### YOUR GOAL:
Restate word for word the lines of the entries below, starting with the line that holds "Landscaping System workflow" and ending with the line that holds "1. Import Terrain", and no others.

### EXERCISE DATA:

[Start of section]

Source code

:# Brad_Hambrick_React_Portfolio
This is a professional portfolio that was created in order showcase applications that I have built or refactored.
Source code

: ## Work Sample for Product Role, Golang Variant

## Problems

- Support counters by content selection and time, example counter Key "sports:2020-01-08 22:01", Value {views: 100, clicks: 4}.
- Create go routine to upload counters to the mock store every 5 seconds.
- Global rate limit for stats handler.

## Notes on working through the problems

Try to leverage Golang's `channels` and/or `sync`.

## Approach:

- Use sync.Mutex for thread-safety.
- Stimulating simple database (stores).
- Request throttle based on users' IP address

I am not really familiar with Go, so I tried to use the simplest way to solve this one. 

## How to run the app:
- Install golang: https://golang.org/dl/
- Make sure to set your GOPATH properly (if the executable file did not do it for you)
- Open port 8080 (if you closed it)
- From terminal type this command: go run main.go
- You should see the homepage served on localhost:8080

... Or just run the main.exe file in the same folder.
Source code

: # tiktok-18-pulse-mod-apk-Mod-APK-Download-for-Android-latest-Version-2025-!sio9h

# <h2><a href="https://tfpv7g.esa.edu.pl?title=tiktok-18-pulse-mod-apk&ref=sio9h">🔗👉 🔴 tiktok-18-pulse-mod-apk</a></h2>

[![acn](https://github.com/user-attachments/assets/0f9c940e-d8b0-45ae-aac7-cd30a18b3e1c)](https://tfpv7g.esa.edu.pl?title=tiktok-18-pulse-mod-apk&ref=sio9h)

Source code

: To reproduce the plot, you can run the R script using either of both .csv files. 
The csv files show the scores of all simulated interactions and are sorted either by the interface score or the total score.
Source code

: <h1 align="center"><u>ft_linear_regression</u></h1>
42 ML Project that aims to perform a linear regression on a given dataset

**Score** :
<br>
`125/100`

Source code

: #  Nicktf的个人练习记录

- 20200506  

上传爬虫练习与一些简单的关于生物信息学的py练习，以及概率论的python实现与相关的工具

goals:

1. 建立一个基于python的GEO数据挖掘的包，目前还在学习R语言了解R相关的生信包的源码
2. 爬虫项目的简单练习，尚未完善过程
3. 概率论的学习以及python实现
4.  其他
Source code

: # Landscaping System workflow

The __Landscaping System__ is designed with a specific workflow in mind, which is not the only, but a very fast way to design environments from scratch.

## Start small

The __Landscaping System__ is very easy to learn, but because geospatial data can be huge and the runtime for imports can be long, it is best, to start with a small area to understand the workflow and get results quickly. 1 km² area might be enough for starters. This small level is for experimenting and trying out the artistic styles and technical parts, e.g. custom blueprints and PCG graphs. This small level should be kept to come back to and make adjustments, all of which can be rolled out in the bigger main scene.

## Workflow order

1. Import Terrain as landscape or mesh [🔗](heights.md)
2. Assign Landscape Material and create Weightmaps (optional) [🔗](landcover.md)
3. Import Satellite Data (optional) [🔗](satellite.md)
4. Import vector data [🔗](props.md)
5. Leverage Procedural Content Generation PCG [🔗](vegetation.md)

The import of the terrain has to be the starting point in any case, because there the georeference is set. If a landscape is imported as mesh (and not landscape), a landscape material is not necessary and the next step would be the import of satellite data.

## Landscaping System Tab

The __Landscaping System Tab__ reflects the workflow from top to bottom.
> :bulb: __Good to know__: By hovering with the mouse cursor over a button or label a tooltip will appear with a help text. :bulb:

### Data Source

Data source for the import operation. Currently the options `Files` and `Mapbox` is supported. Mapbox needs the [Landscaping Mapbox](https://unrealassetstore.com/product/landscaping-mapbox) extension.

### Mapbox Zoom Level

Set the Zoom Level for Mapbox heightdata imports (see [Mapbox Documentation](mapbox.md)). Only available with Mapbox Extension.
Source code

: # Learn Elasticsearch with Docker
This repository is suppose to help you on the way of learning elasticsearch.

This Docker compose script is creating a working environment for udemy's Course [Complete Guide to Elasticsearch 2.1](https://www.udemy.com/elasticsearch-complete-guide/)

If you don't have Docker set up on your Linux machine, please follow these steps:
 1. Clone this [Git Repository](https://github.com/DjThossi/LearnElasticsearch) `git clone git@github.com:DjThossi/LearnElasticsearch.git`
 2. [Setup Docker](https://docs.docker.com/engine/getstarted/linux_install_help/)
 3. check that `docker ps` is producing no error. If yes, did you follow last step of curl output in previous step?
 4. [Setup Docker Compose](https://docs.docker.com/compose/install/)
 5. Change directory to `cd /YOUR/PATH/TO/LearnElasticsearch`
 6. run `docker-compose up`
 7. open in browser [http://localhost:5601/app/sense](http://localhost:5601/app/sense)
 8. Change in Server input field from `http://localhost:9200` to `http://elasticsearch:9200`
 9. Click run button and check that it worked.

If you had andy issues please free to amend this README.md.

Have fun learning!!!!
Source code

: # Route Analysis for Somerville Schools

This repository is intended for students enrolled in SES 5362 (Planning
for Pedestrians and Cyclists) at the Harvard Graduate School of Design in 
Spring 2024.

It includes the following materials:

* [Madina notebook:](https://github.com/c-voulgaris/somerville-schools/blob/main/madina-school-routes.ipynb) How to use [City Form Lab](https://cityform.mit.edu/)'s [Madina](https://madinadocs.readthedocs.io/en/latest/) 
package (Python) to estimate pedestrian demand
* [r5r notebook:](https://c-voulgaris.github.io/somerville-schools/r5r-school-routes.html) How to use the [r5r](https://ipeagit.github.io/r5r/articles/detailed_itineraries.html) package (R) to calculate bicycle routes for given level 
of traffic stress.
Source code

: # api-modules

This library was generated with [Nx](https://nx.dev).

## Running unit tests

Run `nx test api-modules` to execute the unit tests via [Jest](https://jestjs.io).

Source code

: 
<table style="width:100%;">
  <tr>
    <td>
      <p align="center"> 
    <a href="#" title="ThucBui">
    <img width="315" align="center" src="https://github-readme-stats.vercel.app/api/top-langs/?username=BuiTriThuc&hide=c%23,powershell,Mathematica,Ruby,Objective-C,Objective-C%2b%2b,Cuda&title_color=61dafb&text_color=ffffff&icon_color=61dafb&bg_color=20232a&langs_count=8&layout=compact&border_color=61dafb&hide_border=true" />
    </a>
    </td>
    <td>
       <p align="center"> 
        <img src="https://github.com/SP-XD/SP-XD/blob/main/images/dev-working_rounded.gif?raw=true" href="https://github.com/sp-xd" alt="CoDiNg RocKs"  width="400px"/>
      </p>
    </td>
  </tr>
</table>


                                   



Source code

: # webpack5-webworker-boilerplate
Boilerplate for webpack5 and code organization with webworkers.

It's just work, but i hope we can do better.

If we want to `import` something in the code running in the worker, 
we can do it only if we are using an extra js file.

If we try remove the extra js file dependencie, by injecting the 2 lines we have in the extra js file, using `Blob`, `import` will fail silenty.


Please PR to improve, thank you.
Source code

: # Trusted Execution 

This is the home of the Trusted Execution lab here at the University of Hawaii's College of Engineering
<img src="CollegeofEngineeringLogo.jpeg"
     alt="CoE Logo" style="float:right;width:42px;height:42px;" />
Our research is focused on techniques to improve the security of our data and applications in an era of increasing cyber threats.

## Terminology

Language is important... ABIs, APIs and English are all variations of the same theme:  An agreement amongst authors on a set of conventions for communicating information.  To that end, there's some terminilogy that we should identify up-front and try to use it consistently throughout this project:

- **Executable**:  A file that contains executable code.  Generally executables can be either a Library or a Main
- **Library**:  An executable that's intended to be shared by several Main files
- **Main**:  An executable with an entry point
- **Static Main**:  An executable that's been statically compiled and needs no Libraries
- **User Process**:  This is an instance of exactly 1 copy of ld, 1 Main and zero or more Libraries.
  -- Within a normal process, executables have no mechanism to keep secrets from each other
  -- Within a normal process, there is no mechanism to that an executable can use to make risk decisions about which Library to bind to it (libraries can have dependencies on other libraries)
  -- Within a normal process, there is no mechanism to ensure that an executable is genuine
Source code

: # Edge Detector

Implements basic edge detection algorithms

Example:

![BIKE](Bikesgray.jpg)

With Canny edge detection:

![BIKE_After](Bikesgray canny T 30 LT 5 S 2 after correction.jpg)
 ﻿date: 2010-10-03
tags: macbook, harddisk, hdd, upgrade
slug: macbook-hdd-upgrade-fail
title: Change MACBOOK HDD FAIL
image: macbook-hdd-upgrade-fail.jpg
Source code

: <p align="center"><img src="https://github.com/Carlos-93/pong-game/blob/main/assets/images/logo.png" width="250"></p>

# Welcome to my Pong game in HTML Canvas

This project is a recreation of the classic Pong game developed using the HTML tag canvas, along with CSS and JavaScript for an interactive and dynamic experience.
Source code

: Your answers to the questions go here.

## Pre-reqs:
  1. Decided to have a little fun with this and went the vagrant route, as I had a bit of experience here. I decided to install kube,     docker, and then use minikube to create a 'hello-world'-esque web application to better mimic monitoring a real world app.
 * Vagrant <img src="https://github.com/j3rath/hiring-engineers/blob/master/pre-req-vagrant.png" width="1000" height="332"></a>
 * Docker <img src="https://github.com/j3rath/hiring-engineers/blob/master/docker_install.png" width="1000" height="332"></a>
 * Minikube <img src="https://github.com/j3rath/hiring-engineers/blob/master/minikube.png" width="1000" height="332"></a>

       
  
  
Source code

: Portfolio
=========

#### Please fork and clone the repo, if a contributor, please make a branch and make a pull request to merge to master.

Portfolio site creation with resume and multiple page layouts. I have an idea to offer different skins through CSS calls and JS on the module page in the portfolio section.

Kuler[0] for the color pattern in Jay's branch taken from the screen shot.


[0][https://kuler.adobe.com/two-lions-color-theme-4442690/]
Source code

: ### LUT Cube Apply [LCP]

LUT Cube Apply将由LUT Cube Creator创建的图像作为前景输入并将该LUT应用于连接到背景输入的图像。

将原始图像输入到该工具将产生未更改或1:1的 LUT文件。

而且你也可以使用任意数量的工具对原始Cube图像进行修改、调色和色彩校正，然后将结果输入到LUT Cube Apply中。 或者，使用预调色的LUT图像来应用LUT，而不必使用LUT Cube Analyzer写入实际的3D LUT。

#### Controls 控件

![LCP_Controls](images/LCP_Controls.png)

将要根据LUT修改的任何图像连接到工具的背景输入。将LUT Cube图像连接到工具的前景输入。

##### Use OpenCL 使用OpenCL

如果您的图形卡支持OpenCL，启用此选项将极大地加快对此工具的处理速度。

[End of section]

### WRITTEN ANSWER:
: # Landscaping System workflow

The __Landscaping System__ is designed with a specific workflow in mind, which is not the only, but a very fast way to design environments from scratch.

## Start small

The __Landscaping System__ is very easy to learn, but because geospatial data can be huge and the runtime for imports can be long, it is best, to start with a small area to understand the workflow and get results quickly. 1 km² area might be enough for starters. This small level is for experimenting and trying out the artistic styles and technical parts, e.g. custom blueprints and PCG graphs. This small level should be kept to come back to and make adjustments, all of which can be rolled out in the bigger main scene.

## Workflow order

1. Import Terrain as landscape or mesh [🔗](heights.md)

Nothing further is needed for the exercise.